そうした話を下地デスクに報告すると、“堅物”の彼にしては珍しく笑顔を見せた。
「そうか、なかなかいいね、明日の中継が楽しみだよ。水上にも言っておいたら」
「ええ、そうします」
下地に言われて、啓太はアナウンス室に電話をかけた。
 
すると、水上が弾んだ明るい声で電話に出てきた。
「水上さん、べったら市の調べは済んだ?」
「ええ、東京の“祭り一覧”で調べました」
「そう、さっき見てきたけど、なかなか伝統のある面白そうな祭りだね。べったら漬けも沢山あったよ」
水上が明るく笑ったので、啓太は祭りの模様や中継の話を手みじかに説明した。
「お疲れさまでした。それで、明日は何時ごろ出発しますか?」
「うん、明日また連絡するよ。車で一緒に行こう」
「はい」
水上が素直に答えたので啓太は満足した。新人の可愛い女子アナと一緒に現場に行けるなんて、結構なことだ。彼は面倒くさい中継の仕事もしばし忘れて、彼女とタッグを組むことに心を躍(おど)らせた。
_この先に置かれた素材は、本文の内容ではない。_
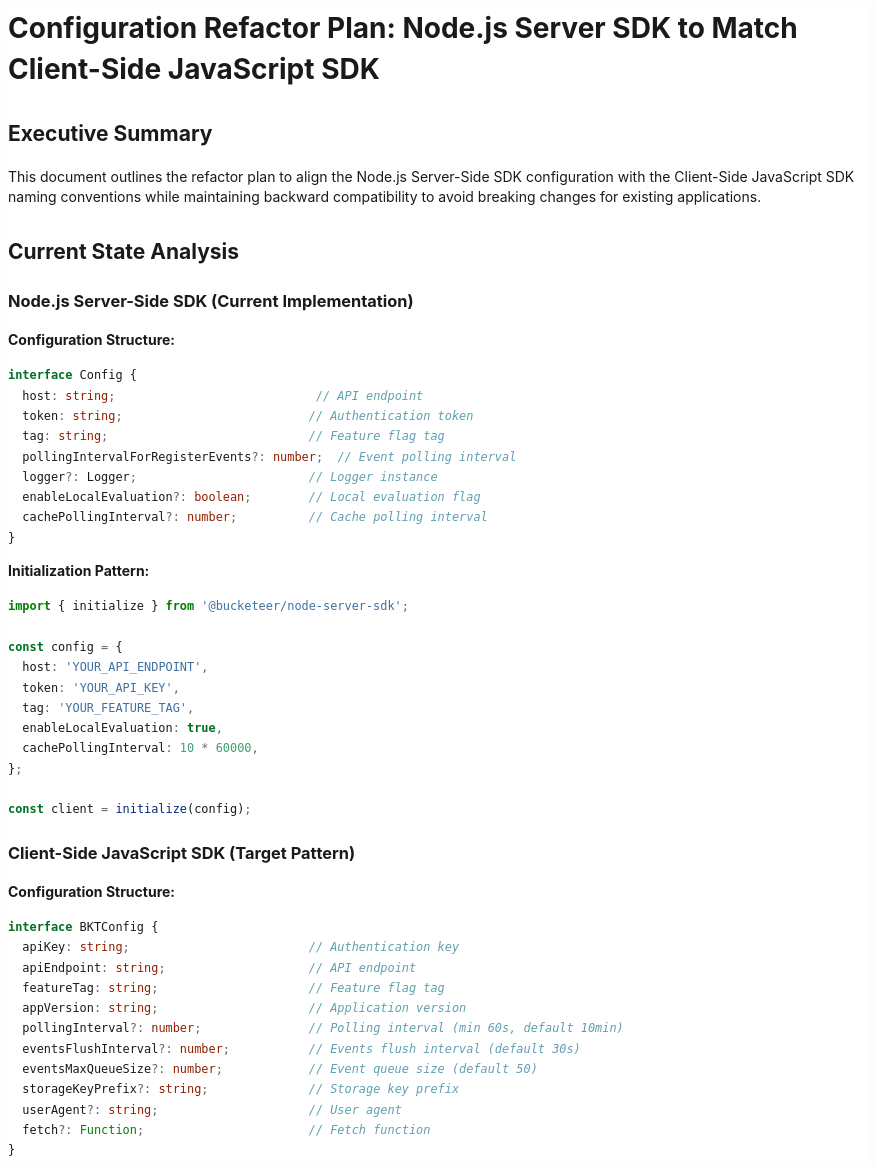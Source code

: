 # Configuration Refactor Plan: Node.js Server SDK to Match Client-Side JavaScript SDK

## Executive Summary

This document outlines the refactor plan to align the Node.js Server-Side SDK configuration with the Client-Side JavaScript SDK naming conventions while maintaining backward compatibility to avoid breaking changes for existing applications.

## Current State Analysis

### Node.js Server-Side SDK (Current Implementation)

**Configuration Structure:**
```typescript
interface Config {
  host: string;                            // API endpoint
  token: string;                          // Authentication token
  tag: string;                            // Feature flag tag
  pollingIntervalForRegisterEvents?: number;  // Event polling interval
  logger?: Logger;                        // Logger instance
  enableLocalEvaluation?: boolean;        // Local evaluation flag
  cachePollingInterval?: number;          // Cache polling interval
}
```

**Initialization Pattern:**
```typescript
import { initialize } from '@bucketeer/node-server-sdk';

const config = {
  host: 'YOUR_API_ENDPOINT',
  token: 'YOUR_API_KEY',
  tag: 'YOUR_FEATURE_TAG',
  enableLocalEvaluation: true,
  cachePollingInterval: 10 * 60000,
};

const client = initialize(config);
```

### Client-Side JavaScript SDK (Target Pattern)

**Configuration Structure:**
```typescript
interface BKTConfig {
  apiKey: string;                         // Authentication key
  apiEndpoint: string;                    // API endpoint
  featureTag: string;                     // Feature flag tag
  appVersion: string;                     // Application version
  pollingInterval?: number;               // Polling interval (min 60s, default 10min)
  eventsFlushInterval?: number;           // Events flush interval (default 30s)
  eventsMaxQueueSize?: number;            // Event queue size (default 50)
  storageKeyPrefix?: string;              // Storage key prefix
  userAgent?: string;                     // User agent
  fetch?: Function;                       // Fetch function
}
```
水上はたしか冴子(さえこ)と言ったな・・・水上冴子、いい名前だ。そんなことを思いながら、啓太はその日の遊軍班の仕事に戻った。今日は夕方のローカルニュースで原稿を1~2本まとめればいい。彼は浮き浮きした気持ちで職場についた。
 
翌日(10月20日)、啓太は出勤するとすぐに技術部に顔を出した。原田デスクとの打ち合わせだ。原田が言う。
「井上君から聞いたが、中継場所はまあいいだろう。ビルの管理人には君から酒や社の記念品など御礼をしておいてね。あ、そうそう、中継の準備には君も手伝ってくれ。報道の人間には、そんなの関係がないと思っている奴がいるが、とんでもない! 報道の要請で中継をやるんだからな。
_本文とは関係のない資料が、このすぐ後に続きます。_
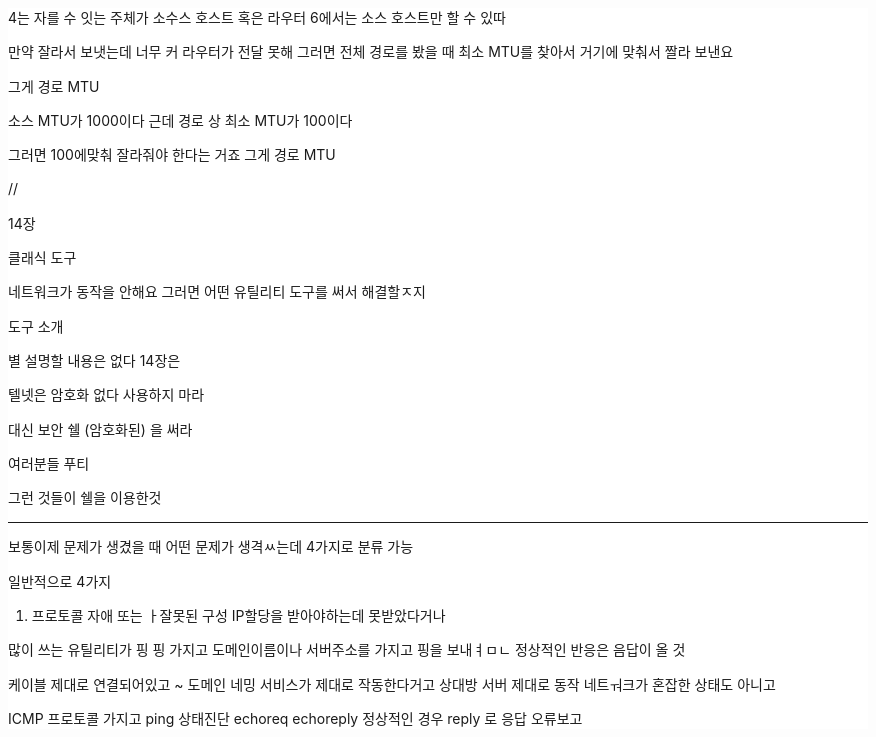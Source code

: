 4는 자를 수 잇는 주체가 소수스 호스트 혹은 라우터
6에서는 소스 호스트만 할 수 있따

만약 잘라서 보냇는데 너무 커
라우터가 전달 못해
그러면 전체 경로를 봤을 때 최소 MTU를 찾아서 거기에 맞춰서 짤라 보낸요

그게 경로 MTU

소스 MTU가 1000이다 
근데 경로 상 최소 MTU가 100이다

그러면 100에맞춰 잘라줘야 한다는 거죠
그게 경로 MTU

//

14장

클래식 도구

네트워크가 동작을 안해요
그러면 어떤 유틸리티 도구를 써서 해결할ㅈ지

도구 소개

별 설명할 내용은 없다 14장은


텔넷은 암호화 없다
사용하지 마라

대신 보안 쉘 (암호화된) 을 써라

여러분들 푸티

그런 것들이 쉘을 이용한것

---

보통이제 문제가 생겼을 때 어떤 문제가 생격ㅆ는데 4가지로 분류 가능

일반적으로 4가지


1. 프로토콜 자애 또는 ㅏ잘못된 구성
IP할당을 받아야하는데 못받았다거나

많이 쓰는 유틸리티가 핑
핑 가지고 도메인이름이나 서버주소를 가지고 핑을 보내ㅕㅁㄴ
정상적인 반응은 음답이 올 것

케이블 제대로 연결되어있고
~
도메인 네밍 서비스가 제대로 작동한다거고
상대방 서버 제대로 동작
네트ㅝ크가 혼잡한 상태도 아니고

ICMP 프로토콜 가지고 ping
상태진단
echoreq
echoreply 정상적인 경우 reply 로 응답
오류보고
それから、弁当の手配だけは絶対に忘れないでくれ。弁当が来なかったら仕事はしないぞ!」
原田が大声で一方的にしゃべるので、周りの技術部員の中には苦笑いする者もいた。彼は担当デスクとしての権威を示したかったのだろう。また、2人は“仲間同士”ということで言いやすかったのかもしれない。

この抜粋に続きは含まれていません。